▸ **Exercise description**:
Whenever the string "avec" appears in a line below, please copy the line out.

####

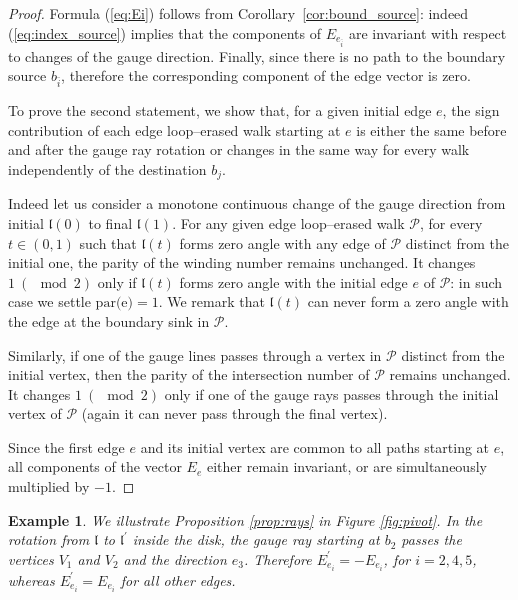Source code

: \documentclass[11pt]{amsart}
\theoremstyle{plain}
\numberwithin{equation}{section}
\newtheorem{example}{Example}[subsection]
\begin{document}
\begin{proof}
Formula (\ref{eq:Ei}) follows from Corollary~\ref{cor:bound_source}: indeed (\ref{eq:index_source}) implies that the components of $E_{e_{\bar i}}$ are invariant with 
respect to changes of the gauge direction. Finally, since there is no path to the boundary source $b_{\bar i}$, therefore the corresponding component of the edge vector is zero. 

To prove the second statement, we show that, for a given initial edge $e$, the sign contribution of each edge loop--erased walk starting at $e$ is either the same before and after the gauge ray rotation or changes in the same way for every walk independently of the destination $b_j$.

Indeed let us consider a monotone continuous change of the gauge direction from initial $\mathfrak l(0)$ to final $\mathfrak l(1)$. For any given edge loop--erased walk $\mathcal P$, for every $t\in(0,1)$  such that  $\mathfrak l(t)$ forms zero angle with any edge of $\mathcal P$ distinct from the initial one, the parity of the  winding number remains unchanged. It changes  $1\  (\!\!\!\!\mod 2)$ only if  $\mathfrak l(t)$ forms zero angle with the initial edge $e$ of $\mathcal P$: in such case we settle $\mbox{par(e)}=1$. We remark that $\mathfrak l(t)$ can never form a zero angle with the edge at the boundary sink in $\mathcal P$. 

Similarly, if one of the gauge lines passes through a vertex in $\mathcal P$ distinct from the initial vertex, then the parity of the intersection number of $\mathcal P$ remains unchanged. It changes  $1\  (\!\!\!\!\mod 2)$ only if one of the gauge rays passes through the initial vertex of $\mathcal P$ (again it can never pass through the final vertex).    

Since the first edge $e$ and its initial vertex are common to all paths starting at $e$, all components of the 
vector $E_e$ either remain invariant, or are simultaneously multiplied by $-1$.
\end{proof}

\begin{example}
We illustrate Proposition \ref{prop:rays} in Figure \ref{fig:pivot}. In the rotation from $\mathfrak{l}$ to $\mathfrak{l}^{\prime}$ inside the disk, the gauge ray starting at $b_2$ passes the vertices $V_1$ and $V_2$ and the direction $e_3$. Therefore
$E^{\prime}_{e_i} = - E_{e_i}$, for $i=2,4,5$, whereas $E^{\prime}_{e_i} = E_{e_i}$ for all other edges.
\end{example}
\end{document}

####

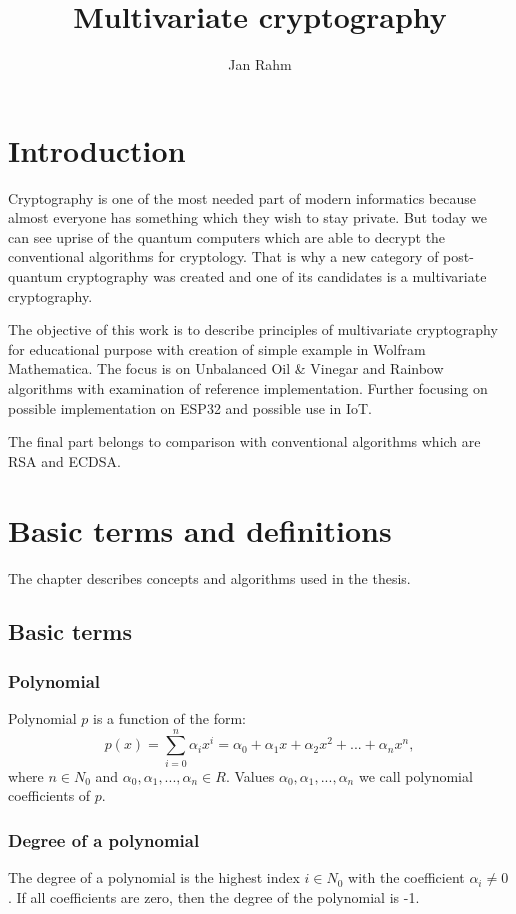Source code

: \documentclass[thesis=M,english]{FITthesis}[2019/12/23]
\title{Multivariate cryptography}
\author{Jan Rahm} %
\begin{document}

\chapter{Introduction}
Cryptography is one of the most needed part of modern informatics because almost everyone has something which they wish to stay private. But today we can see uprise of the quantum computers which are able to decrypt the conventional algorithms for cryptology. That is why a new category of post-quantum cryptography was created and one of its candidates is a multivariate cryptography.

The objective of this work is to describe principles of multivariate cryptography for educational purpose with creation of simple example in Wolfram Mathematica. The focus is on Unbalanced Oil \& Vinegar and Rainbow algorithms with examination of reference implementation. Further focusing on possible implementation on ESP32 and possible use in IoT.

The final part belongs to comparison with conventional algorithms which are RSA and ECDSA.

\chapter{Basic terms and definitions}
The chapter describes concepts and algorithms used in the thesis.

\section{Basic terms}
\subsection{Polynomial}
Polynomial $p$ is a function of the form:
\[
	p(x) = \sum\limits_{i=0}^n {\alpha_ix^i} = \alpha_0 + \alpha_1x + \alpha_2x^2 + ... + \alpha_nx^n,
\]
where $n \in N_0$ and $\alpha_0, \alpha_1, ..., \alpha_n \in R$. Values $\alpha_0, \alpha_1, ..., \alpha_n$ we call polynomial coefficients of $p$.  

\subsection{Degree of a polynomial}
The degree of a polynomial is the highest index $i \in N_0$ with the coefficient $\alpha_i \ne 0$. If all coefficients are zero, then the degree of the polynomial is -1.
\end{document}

####

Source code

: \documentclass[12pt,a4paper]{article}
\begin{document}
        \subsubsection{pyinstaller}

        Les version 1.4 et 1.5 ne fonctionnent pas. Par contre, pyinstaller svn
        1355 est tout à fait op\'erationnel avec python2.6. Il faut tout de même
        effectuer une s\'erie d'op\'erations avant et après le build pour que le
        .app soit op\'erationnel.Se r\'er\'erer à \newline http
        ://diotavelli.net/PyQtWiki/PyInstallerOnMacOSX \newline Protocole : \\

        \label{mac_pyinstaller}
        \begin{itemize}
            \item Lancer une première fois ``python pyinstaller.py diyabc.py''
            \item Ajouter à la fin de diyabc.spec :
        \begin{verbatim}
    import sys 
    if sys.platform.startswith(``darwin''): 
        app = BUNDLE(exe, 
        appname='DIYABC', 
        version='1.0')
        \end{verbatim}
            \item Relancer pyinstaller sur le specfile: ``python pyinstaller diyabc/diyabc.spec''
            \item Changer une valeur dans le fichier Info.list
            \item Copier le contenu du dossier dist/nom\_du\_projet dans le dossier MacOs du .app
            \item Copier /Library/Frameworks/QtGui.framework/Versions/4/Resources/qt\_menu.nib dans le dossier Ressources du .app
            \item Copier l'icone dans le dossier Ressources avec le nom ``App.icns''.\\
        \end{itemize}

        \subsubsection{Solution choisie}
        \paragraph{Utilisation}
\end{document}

####

▸ **Completed exercise**:
        1355 est tout à fait op\'erationnel avec python2.6. Il faut tout de même
            \item Copier l'icone dans le dossier Ressources avec le nom ``App.icns''.\\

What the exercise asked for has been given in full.